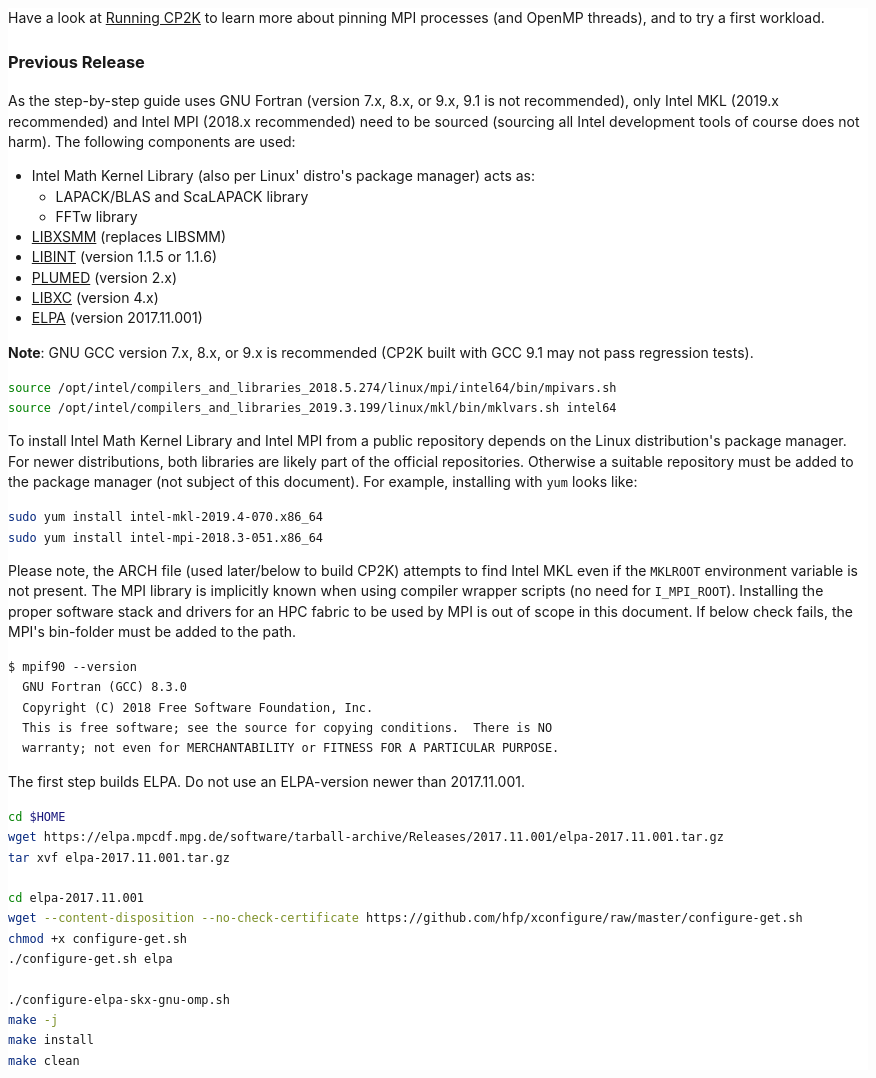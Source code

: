 Have a look at [Running CP2K](#running-cp2k) to learn more about pinning MPI processes (and OpenMP threads), and to try a first workload.

### Previous Release<a name="previous-release"></a>

As the step-by-step guide uses GNU Fortran (version 7.x, 8.x, or 9.x, 9.1 is not recommended), only Intel&#160;MKL (2019.x recommended) and Intel&#160;MPI (2018.x recommended) need to be sourced (sourcing all Intel development tools of course does not harm). The following components are used:

* Intel Math Kernel Library (also per Linux' distro's package manager) acts as:
    * LAPACK/BLAS and ScaLAPACK library
    * FFTw library
* [LIBXSMM](https://github.com/libxsmm/libxsmm) (replaces LIBSMM)
* [LIBINT](../libint/README.md#libint) (version 1.1.5 or 1.1.6)
* [PLUMED](https://www.plumed.org/) (version 2.x)
* [LIBXC](../libxc/README.md#libxc) (version 4.x)
* [ELPA](../elpa/README.md#eigenvalue-solvers-for-petaflop-applications-elpa) (version 2017.11.001)

**Note**: GNU&#160;GCC version 7.x, 8.x, or 9.x is recommended (CP2K built with GCC&#160;9.1 may not pass regression tests).

```bash
source /opt/intel/compilers_and_libraries_2018.5.274/linux/mpi/intel64/bin/mpivars.sh
source /opt/intel/compilers_and_libraries_2019.3.199/linux/mkl/bin/mklvars.sh intel64
```

To install Intel Math Kernel Library and Intel&#160;MPI from a public repository depends on the Linux distribution's package manager. For newer distributions, both libraries are likely part of the official repositories. Otherwise a suitable repository must be added to the package manager (not subject of this document). For example, installing with `yum` looks like:

```bash
sudo yum install intel-mkl-2019.4-070.x86_64
sudo yum install intel-mpi-2018.3-051.x86_64
```

Please note, the ARCH file (used later/below to build CP2K) attempts to find Intel&#160;MKL even if the `MKLROOT` environment variable is not present. The MPI library is implicitly known when using compiler wrapper scripts (no need for `I_MPI_ROOT`). Installing the proper software stack and drivers for an HPC fabric to be used by MPI is out of scope in this document. If below check fails, the MPI's bin-folder must be added to the path.

```text
$ mpif90 --version
  GNU Fortran (GCC) 8.3.0
  Copyright (C) 2018 Free Software Foundation, Inc.
  This is free software; see the source for copying conditions.  There is NO
  warranty; not even for MERCHANTABILITY or FITNESS FOR A PARTICULAR PURPOSE.
```

The first step builds ELPA. Do not use an ELPA-version newer than 2017.11.001.

```bash
cd $HOME
wget https://elpa.mpcdf.mpg.de/software/tarball-archive/Releases/2017.11.001/elpa-2017.11.001.tar.gz
tar xvf elpa-2017.11.001.tar.gz

cd elpa-2017.11.001
wget --content-disposition --no-check-certificate https://github.com/hfp/xconfigure/raw/master/configure-get.sh
chmod +x configure-get.sh
./configure-get.sh elpa

./configure-elpa-skx-gnu-omp.sh
make -j
make install
make clean
```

== == ==

## What is needed
The listing above must be repeated exactly, apart from the pictures.

## Answer box
Source code

: Have a look at [Running CP2K](#running-cp2k) to learn more about pinning MPI processes (and OpenMP threads), and to try a first workload.

### Previous Release<a name="previous-release"></a>

As the step-by-step guide uses GNU Fortran (version 7.x, 8.x, or 9.x, 9.1 is not recommended), only Intel&#160;MKL (2019.x recommended) and Intel&#160;MPI (2018.x recommended) need to be sourced (sourcing all Intel development tools of course does not harm). The following components are used:

* Intel Math Kernel Library (also per Linux' distro's package manager) acts as:
    * LAPACK/BLAS and ScaLAPACK library
    * FFTw library
* [LIBXSMM](https://github.com/libxsmm/libxsmm) (replaces LIBSMM)
* [LIBINT](../libint/README.md#libint) (version 1.1.5 or 1.1.6)
* [PLUMED](https://www.plumed.org/) (version 2.x)
* [LIBXC](../libxc/README.md#libxc) (version 4.x)
* [ELPA](../elpa/README.md#eigenvalue-solvers-for-petaflop-applications-elpa) (version 2017.11.001)

**Note**: GNU&#160;GCC version 7.x, 8.x, or 9.x is recommended (CP2K built with GCC&#160;9.1 may not pass regression tests).

```bash
source /opt/intel/compilers_and_libraries_2018.5.274/linux/mpi/intel64/bin/mpivars.sh
source /opt/intel/compilers_and_libraries_2019.3.199/linux/mkl/bin/mklvars.sh intel64
```

To install Intel Math Kernel Library and Intel&#160;MPI from a public repository depends on the Linux distribution's package manager. For newer distributions, both libraries are likely part of the official repositories. Otherwise a suitable repository must be added to the package manager (not subject of this document). For example, installing with `yum` looks like:

```bash
sudo yum install intel-mkl-2019.4-070.x86_64
sudo yum install intel-mpi-2018.3-051.x86_64
```

Please note, the ARCH file (used later/below to build CP2K) attempts to find Intel&#160;MKL even if the `MKLROOT` environment variable is not present. The MPI library is implicitly known when using compiler wrapper scripts (no need for `I_MPI_ROOT`). Installing the proper software stack and drivers for an HPC fabric to be used by MPI is out of scope in this document. If below check fails, the MPI's bin-folder must be added to the path.

```text
$ mpif90 --version
  GNU Fortran (GCC) 8.3.0
  Copyright (C) 2018 Free Software Foundation, Inc.
  This is free software; see the source for copying conditions.  There is NO
  warranty; not even for MERCHANTABILITY or FITNESS FOR A PARTICULAR PURPOSE.
```

The first step builds ELPA. Do not use an ELPA-version newer than 2017.11.001.

```bash
cd $HOME
wget https://elpa.mpcdf.mpg.de/software/tarball-archive/Releases/2017.11.001/elpa-2017.11.001.tar.gz
tar xvf elpa-2017.11.001.tar.gz

cd elpa-2017.11.001
wget --content-disposition --no-check-certificate https://github.com/hfp/xconfigure/raw/master/configure-get.sh
chmod +x configure-get.sh
./configure-get.sh elpa

./configure-elpa-skx-gnu-omp.sh
make -j
make install
make clean
```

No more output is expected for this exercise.